• WHAT YOU ARE ASKED TO DO: Everything in the records below from the line containing "GPL v2 or later" through the line containing "Convite com semi-envelope" is to be reproduced exactly, those two lines included; no picture is to be copied.
BEGIN GIVEN DATA
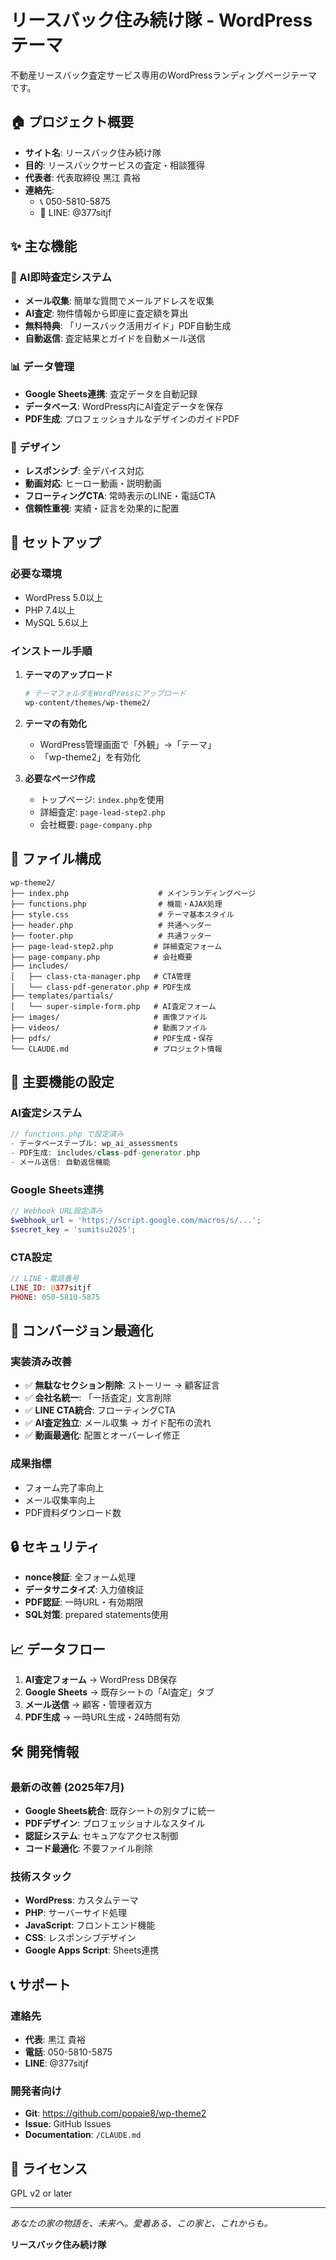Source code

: # リースバック住み続け隊 - WordPress テーマ

不動産リースバック査定サービス専用のWordPressランディングページテーマです。

## 🏠 プロジェクト概要

- **サイト名**: リースバック住み続け隊
- **目的**: リースバックサービスの査定・相談獲得
- **代表者**: 代表取締役 黒江 貴裕
- **連絡先**: 
  - 📞 050-5810-5875
  - 💬 LINE: @377sitjf

## ✨ 主な機能

### 🤖 AI即時査定システム
- **メール収集**: 簡単な質問でメールアドレスを収集
- **AI査定**: 物件情報から即座に査定額を算出
- **無料特典**: 「リースバック活用ガイド」PDF自動生成
- **自動返信**: 査定結果とガイドを自動メール送信

### 📊 データ管理
- **Google Sheets連携**: 査定データを自動記録
- **データベース**: WordPress内にAI査定データを保存
- **PDF生成**: プロフェッショナルなデザインのガイドPDF

### 🎨 デザイン
- **レスポンシブ**: 全デバイス対応
- **動画対応**: ヒーロー動画・説明動画
- **フローティングCTA**: 常時表示のLINE・電話CTA
- **信頼性重視**: 実績・証言を効果的に配置

## 🚀 セットアップ

### 必要な環境
- WordPress 5.0以上
- PHP 7.4以上
- MySQL 5.6以上

### インストール手順

1. **テーマのアップロード**
   ```bash
   # テーマフォルダをWordPressにアップロード
   wp-content/themes/wp-theme2/
   ```

2. **テーマの有効化**
   - WordPress管理画面で「外観」→「テーマ」
   - 「wp-theme2」を有効化

3. **必要なページ作成**
   - トップページ: `index.php`を使用
   - 詳細査定: `page-lead-step2.php`
   - 会社概要: `page-company.php`

## 📁 ファイル構成

```
wp-theme2/
├── index.php                    # メインランディングページ
├── functions.php                # 機能・AJAX処理
├── style.css                    # テーマ基本スタイル
├── header.php                   # 共通ヘッダー
├── footer.php                   # 共通フッター
├── page-lead-step2.php         # 詳細査定フォーム
├── page-company.php            # 会社概要
├── includes/
│   ├── class-cta-manager.php   # CTA管理
│   └── class-pdf-generator.php # PDF生成
├── templates/partials/
│   └── super-simple-form.php   # AI査定フォーム
├── images/                     # 画像ファイル
├── videos/                     # 動画ファイル
├── pdfs/                       # PDF生成・保存
└── CLAUDE.md                   # プロジェクト情報
```

## 🔧 主要機能の設定

### AI査定システム
```php
// functions.php で設定済み
- データベーステーブル: wp_ai_assessments
- PDF生成: includes/class-pdf-generator.php
- メール送信: 自動返信機能
```

### Google Sheets連携
```php
// Webhook URL設定済み
$webhook_url = 'https://script.google.com/macros/s/...';
$secret_key = 'sumitsu2025';
```

### CTA設定
```php
// LINE・電話番号
LINE_ID: @377sitjf
PHONE: 050-5810-5875
```

## 🎯 コンバージョン最適化

### 実装済み改善
- ✅ **無駄なセクション削除**: ストーリー → 顧客証言
- ✅ **会社名統一**: 「一括査定」文言削除
- ✅ **LINE CTA統合**: フローティングCTA
- ✅ **AI査定独立**: メール収集 → ガイド配布の流れ
- ✅ **動画最適化**: 配置とオーバーレイ修正

### 成果指標
- フォーム完了率向上
- メール収集率向上
- PDF資料ダウンロード数

## 🔒 セキュリティ

- **nonce検証**: 全フォーム処理
- **データサニタイズ**: 入力値検証
- **PDF認証**: 一時URL・有効期限
- **SQL対策**: prepared statements使用

## 📈 データフロー

1. **AI査定フォーム** → WordPress DB保存
2. **Google Sheets** → 既存シートの「AI査定」タブ
3. **メール送信** → 顧客・管理者双方
4. **PDF生成** → 一時URL生成・24時間有効

## 🛠️ 開発情報

### 最新の改善 (2025年7月)
- **Google Sheets統合**: 既存シートの別タブに統一
- **PDFデザイン**: プロフェッショナルなスタイル
- **認証システム**: セキュアなアクセス制御
- **コード最適化**: 不要ファイル削除

### 技術スタック
- **WordPress**: カスタムテーマ
- **PHP**: サーバーサイド処理
- **JavaScript**: フロントエンド機能
- **CSS**: レスポンシブデザイン
- **Google Apps Script**: Sheets連携

## 📞 サポート

### 連絡先
- **代表**: 黒江 貴裕
- **電話**: 050-5810-5875
- **LINE**: @377sitjf

### 開発者向け
- **Git**: https://github.com/popaie8/wp-theme2
- **Issue**: GitHub Issues
- **Documentation**: `/CLAUDE.md`

## 📄 ライセンス

GPL v2 or later

---

*あなたの家の物語を、未来へ。愛着ある、この家と、これからも。*

**リースバック住み続け隊**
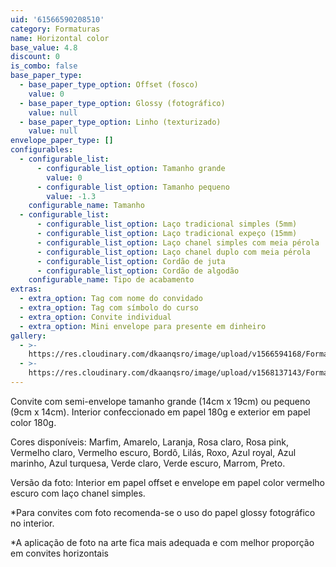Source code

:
 ```yaml
---
uid: '61566590208510'
category: Formaturas
name: Horizontal color
base_value: 4.8
discount: 0
is_combo: false
base_paper_type:
  - base_paper_type_option: Offset (fosco)
    value: 0
  - base_paper_type_option: Glossy (fotográfico)
    value: null
  - base_paper_type_option: Linho (texturizado)
    value: null
envelope_paper_type: []
configurables:
  - configurable_list:
      - configurable_list_option: Tamanho grande
        value: 0
      - configurable_list_option: Tamanho pequeno
        value: -1.3
    configurable_name: Tamanho
  - configurable_list:
      - configurable_list_option: Laço tradicional simples (5mm)
      - configurable_list_option: Laço tradicional expeço (15mm)
      - configurable_list_option: Laço chanel simples com meia pérola
      - configurable_list_option: Laço chanel duplo com meia pérola
      - configurable_list_option: Cordão de juta
      - configurable_list_option: Cordão de algodão
    configurable_name: Tipo de acabamento
extras:
  - extra_option: Tag com nome do convidado
  - extra_option: Tag com símbolo do curso
  - extra_option: Convite individual
  - extra_option: Mini envelope para presente em dinheiro
gallery:
  - >-
    https://res.cloudinary.com/dkaanqsro/image/upload/v1566594168/Formaturas/Horizontal_color_h4j5l8.jpg
  - >-
    https://res.cloudinary.com/dkaanqsro/image/upload/v1568137143/Formaturas/Horizontal_color_2_eh6tap.jpg
---
```

Convite com semi-envelope tamanho grande (14cm x 19cm) ou pequeno (9cm x 14cm). Interior confeccionado em papel 180g e exterior em papel color 180g.

Cores disponíveis: Marfim, Amarelo, Laranja, Rosa claro, Rosa pink, Vermelho claro, Vermelho escuro, Bordô, Lilás, Roxo, Azul royal, Azul marinho, Azul turquesa, Verde claro, Verde escuro, Marrom, Preto.



Versão da foto: Interior em papel offset e envelope em papel color vermelho escuro com laço chanel simples.



\*Para convites com foto recomenda-se o uso do papel glossy fotográfico no interior.

\*A aplicação de foto na arte fica mais adequada e com melhor proporção em convites horizontais
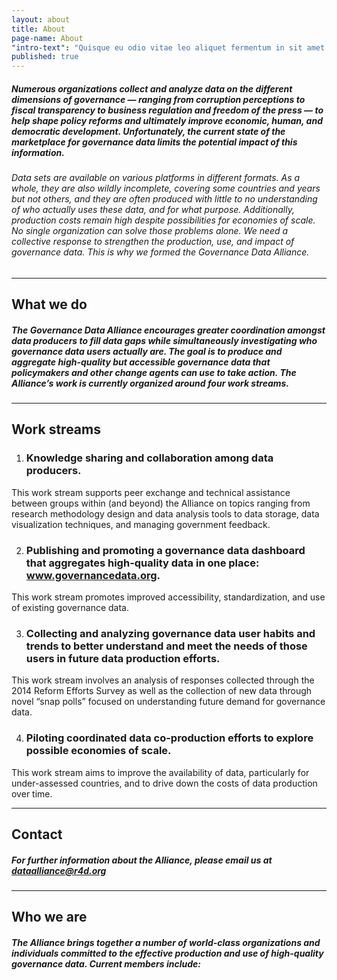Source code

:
 ```yaml
---
layout: about
title: About
page-name: About
"intro-text": "Quisque eu odio vitae leo aliquet fermentum in sit amet quam. Morbi dapibus nibh et congue convallis. Nulla malesuada leo et volutpat rhoncus. Aliquam sagittis rhoncus tellus quis placerat. Vestibulum ante ipsum primis in faucibus orci luctus et ultrices posuere cubilia."
published: true
---
```


##### Numerous organizations collect and analyze data on the different dimensions of governance — ranging from corruption perceptions to fiscal transparency to business regulation and freedom of the press — to help shape policy reforms and ultimately improve economic, human, and democratic development. Unfortunately, the current state of the marketplace for governance data limits the potential impact of this information.

###### Data sets are available on various platforms in different formats. As a whole, they are also wildly incomplete, covering some countries and years but not others, and they are often produced with little to no understanding of who actually uses these data, and for what purpose. Additionally, production costs remain high despite possibilities for economies of scale. No single organization can solve those problems alone. We need a collective response to strengthen the production, use, and impact of governance data. This is why we formed the Governance Data Alliance.

___

## What we do

##### The Governance Data Alliance encourages greater coordination amongst data producers to fill data gaps while simultaneously investigating who governance data users actually are. The goal is to produce and aggregate high-quality but accessible governance data that policymakers and other change agents can use to take action. The Alliance’s work is currently organized around four work streams.

___

## Work streams
1. ### Knowledge sharing and collaboration among data producers.
This work stream supports peer exchange and technical assistance between groups within (and beyond) the Alliance on topics ranging from research methodology design and data analysis tools to data storage, data visualization techniques, and managing government feedback.

2. ### Publishing and promoting a governance data dashboard that aggregates high-quality data in one place: www.governancedata.org.
This work stream promotes improved accessibility, standardization, and use of existing governance data.

3. ### Collecting and analyzing governance data user habits and trends to better understand and meet the needs of those users in future data production efforts.
This work stream involves an analysis of responses collected through the 2014 Reform Efforts Survey as well as the collection of new data through novel “snap polls” focused on understanding future demand for governance data.

4. ### Piloting coordinated data co-production efforts to explore possible economies of scale.
This work stream aims to improve the availability of data, particularly for under-assessed countries, and to drive down the costs of data production over time.

---

## Contact

##### For further information about the Alliance, please email us at [dataalliance@r4d.org](mailto:dataalliance@r4d.org)

---

## Who we are

##### The Alliance brings together a number of world-class organizations and individuals committed to the effective production and use of high-quality governance data. Current members include:
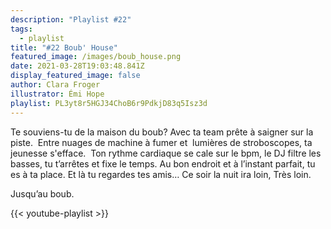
 ```yaml
---
description: "Playlist #22"
tags:
  - playlist
title: "#22 Boub' House"
featured_image: /images/boub_house.png
date: 2021-03-28T19:03:48.841Z
display_featured_image: false
author: Clara Froger
illustrator: Émi Hope
playlist: PL3yt8r5HGJ34ChoB6r9PdkjD83q5Isz3d
---
```

Te souviens-tu de la maison du boub?
Avec ta team prête à saigner sur la piste. 
Entre nuages de machine à fumer et  lumières de stroboscopes, ta jeunesse s'efface. 
Ton rythme cardiaque se cale sur le bpm, le DJ filtre les basses, tu t’arrêtes et fixe le temps.
Au bon endroit et à l’instant parfait, tu es à ta place.
Et là tu regardes tes amis…
Ce soir la nuit ira loin,
Très loin.

Jusqu’au boub.

{{< youtube-playlist >}}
END GIVEN DATA
• SOLUTION FOR THIS TASK:
GPL v2 or later

---

*あなたの家の物語を、未来へ。愛着ある、この家と、これからも。*

**リースバック住み続け隊**
Source code

:
 ```yaml
---
uid: '61566590208510'
category: Formaturas
name: Horizontal color
base_value: 4.8
discount: 0
is_combo: false
base_paper_type:
  - base_paper_type_option: Offset (fosco)
    value: 0
  - base_paper_type_option: Glossy (fotográfico)
    value: null
  - base_paper_type_option: Linho (texturizado)
    value: null
envelope_paper_type: []
configurables:
  - configurable_list:
      - configurable_list_option: Tamanho grande
        value: 0
      - configurable_list_option: Tamanho pequeno
        value: -1.3
    configurable_name: Tamanho
  - configurable_list:
      - configurable_list_option: Laço tradicional simples (5mm)
      - configurable_list_option: Laço tradicional expeço (15mm)
      - configurable_list_option: Laço chanel simples com meia pérola
      - configurable_list_option: Laço chanel duplo com meia pérola
      - configurable_list_option: Cordão de juta
      - configurable_list_option: Cordão de algodão
    configurable_name: Tipo de acabamento
extras:
  - extra_option: Tag com nome do convidado
  - extra_option: Tag com símbolo do curso
  - extra_option: Convite individual
  - extra_option: Mini envelope para presente em dinheiro
gallery:
  - >-
    https://res.cloudinary.com/dkaanqsro/image/upload/v1566594168/Formaturas/Horizontal_color_h4j5l8.jpg
  - >-
    https://res.cloudinary.com/dkaanqsro/image/upload/v1568137143/Formaturas/Horizontal_color_2_eh6tap.jpg
---
```

Convite com semi-envelope tamanho grande (14cm x 19cm) ou pequeno (9cm x 14cm). Interior confeccionado em papel 180g e exterior em papel color 180g.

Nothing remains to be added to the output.